▶ _DATASET EXTRACT_

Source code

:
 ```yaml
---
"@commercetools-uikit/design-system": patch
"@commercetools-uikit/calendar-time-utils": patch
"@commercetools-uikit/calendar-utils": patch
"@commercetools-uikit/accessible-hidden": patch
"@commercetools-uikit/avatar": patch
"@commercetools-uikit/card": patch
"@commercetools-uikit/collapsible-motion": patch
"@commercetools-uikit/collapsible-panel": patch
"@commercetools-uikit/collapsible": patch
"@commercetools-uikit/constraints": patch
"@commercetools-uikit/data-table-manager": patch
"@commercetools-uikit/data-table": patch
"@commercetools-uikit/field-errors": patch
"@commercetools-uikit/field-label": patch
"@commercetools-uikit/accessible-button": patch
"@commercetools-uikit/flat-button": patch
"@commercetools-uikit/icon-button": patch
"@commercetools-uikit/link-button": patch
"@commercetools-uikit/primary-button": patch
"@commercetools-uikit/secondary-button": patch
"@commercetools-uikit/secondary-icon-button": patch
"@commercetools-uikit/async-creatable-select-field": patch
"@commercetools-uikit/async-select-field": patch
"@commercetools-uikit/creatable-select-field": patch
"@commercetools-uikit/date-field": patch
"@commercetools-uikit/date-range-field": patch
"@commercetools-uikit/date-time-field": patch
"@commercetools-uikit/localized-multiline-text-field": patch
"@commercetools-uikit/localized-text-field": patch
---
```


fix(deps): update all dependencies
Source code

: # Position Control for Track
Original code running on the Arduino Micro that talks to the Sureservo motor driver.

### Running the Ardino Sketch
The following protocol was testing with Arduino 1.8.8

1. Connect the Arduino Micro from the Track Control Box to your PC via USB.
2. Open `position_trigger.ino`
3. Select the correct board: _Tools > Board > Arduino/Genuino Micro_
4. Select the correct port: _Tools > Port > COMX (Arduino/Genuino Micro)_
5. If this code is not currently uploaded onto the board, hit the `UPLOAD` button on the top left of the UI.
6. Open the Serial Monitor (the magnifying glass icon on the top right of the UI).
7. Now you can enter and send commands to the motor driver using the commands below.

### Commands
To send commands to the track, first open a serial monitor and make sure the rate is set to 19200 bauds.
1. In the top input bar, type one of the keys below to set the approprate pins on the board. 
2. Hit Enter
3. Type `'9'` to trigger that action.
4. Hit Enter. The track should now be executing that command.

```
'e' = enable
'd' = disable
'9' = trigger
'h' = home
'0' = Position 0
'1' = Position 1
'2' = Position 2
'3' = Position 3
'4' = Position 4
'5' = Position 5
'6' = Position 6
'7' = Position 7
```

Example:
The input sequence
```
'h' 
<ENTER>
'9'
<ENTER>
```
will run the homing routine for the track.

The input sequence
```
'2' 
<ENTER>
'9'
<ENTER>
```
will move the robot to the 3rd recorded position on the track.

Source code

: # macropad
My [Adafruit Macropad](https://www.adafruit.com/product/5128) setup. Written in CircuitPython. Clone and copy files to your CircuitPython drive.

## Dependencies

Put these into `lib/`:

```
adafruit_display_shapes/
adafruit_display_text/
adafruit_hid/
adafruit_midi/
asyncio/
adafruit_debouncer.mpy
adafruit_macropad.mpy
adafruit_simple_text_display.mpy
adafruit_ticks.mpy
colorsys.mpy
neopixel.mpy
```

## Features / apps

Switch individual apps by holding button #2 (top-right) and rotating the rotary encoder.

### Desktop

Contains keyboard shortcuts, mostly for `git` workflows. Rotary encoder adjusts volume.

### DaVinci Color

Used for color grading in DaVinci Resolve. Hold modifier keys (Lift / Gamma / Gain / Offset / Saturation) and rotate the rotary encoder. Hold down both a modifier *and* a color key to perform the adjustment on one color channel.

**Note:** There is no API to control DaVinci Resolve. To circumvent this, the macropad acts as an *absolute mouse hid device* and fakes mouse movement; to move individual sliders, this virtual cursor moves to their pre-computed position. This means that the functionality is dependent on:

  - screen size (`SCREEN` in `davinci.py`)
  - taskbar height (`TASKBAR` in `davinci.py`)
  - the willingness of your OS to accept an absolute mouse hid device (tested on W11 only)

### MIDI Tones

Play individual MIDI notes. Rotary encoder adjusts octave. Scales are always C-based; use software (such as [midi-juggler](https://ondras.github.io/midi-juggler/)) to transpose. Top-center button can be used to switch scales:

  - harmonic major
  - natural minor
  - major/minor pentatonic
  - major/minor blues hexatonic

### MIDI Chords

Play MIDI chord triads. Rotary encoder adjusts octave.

▶ _TASK REQUIREMENTS_
Copy exactly the lines that run from the first line of the data to the line containing "6. Open the", please, with both ends included and nothing else.

▶ _PROBLEM SOLUTION_
Source code

:
 ```yaml
---
"@commercetools-uikit/design-system": patch
"@commercetools-uikit/calendar-time-utils": patch
"@commercetools-uikit/calendar-utils": patch
"@commercetools-uikit/accessible-hidden": patch
"@commercetools-uikit/avatar": patch
"@commercetools-uikit/card": patch
"@commercetools-uikit/collapsible-motion": patch
"@commercetools-uikit/collapsible-panel": patch
"@commercetools-uikit/collapsible": patch
"@commercetools-uikit/constraints": patch
"@commercetools-uikit/data-table-manager": patch
"@commercetools-uikit/data-table": patch
"@commercetools-uikit/field-errors": patch
"@commercetools-uikit/field-label": patch
"@commercetools-uikit/accessible-button": patch
"@commercetools-uikit/flat-button": patch
"@commercetools-uikit/icon-button": patch
"@commercetools-uikit/link-button": patch
"@commercetools-uikit/primary-button": patch
"@commercetools-uikit/secondary-button": patch
"@commercetools-uikit/secondary-icon-button": patch
"@commercetools-uikit/async-creatable-select-field": patch
"@commercetools-uikit/async-select-field": patch
"@commercetools-uikit/creatable-select-field": patch
"@commercetools-uikit/date-field": patch
"@commercetools-uikit/date-range-field": patch
"@commercetools-uikit/date-time-field": patch
"@commercetools-uikit/localized-multiline-text-field": patch
"@commercetools-uikit/localized-text-field": patch
---
```


fix(deps): update all dependencies
Source code

: # Position Control for Track
Original code running on the Arduino Micro that talks to the Sureservo motor driver.

### Running the Ardino Sketch
The following protocol was testing with Arduino 1.8.8

1. Connect the Arduino Micro from the Track Control Box to your PC via USB.
2. Open `position_trigger.ino`
3. Select the correct board: _Tools > Board > Arduino/Genuino Micro_
4. Select the correct port: _Tools > Port > COMX (Arduino/Genuino Micro)_
5. If this code is not currently uploaded onto the board, hit the `UPLOAD` button on the top left of the UI.
6. Open the Serial Monitor (the magnifying glass icon on the top right of the UI).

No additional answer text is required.